DESCRIPTION OF THE TASK = Among the entries, which lines carry the string "local"? Copy each of them.

(Saved entries)
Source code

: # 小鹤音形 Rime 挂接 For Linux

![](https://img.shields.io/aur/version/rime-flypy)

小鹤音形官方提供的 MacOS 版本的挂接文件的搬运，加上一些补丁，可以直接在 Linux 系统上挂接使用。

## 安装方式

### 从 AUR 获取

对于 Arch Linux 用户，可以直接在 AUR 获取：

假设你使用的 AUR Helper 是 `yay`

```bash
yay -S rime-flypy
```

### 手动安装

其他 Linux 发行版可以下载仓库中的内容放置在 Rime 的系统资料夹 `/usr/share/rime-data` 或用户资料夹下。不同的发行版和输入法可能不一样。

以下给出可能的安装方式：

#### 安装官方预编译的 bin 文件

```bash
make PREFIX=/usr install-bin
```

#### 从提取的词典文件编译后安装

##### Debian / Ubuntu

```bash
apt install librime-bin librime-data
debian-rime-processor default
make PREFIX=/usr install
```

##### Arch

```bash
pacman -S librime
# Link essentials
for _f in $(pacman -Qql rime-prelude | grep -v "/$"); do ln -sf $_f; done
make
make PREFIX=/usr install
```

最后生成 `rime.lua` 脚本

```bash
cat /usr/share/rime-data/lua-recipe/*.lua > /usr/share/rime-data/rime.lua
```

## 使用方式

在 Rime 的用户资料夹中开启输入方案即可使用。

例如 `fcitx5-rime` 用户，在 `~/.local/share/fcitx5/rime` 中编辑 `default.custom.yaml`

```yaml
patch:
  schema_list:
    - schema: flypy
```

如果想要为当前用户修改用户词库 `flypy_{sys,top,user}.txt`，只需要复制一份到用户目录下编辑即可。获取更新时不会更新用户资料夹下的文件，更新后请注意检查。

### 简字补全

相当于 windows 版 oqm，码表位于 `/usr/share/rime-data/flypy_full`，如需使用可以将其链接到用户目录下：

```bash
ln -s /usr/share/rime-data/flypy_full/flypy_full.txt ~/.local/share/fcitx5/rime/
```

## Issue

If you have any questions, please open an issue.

ANSWER BOX =
例如 `fcitx5-rime` 用户，在 `~/.local/share/fcitx5/rime` 中编辑 `default.custom.yaml`
ln -s /usr/share/rime-data/flypy_full/flypy_full.txt ~/.local/share/fcitx5/rime/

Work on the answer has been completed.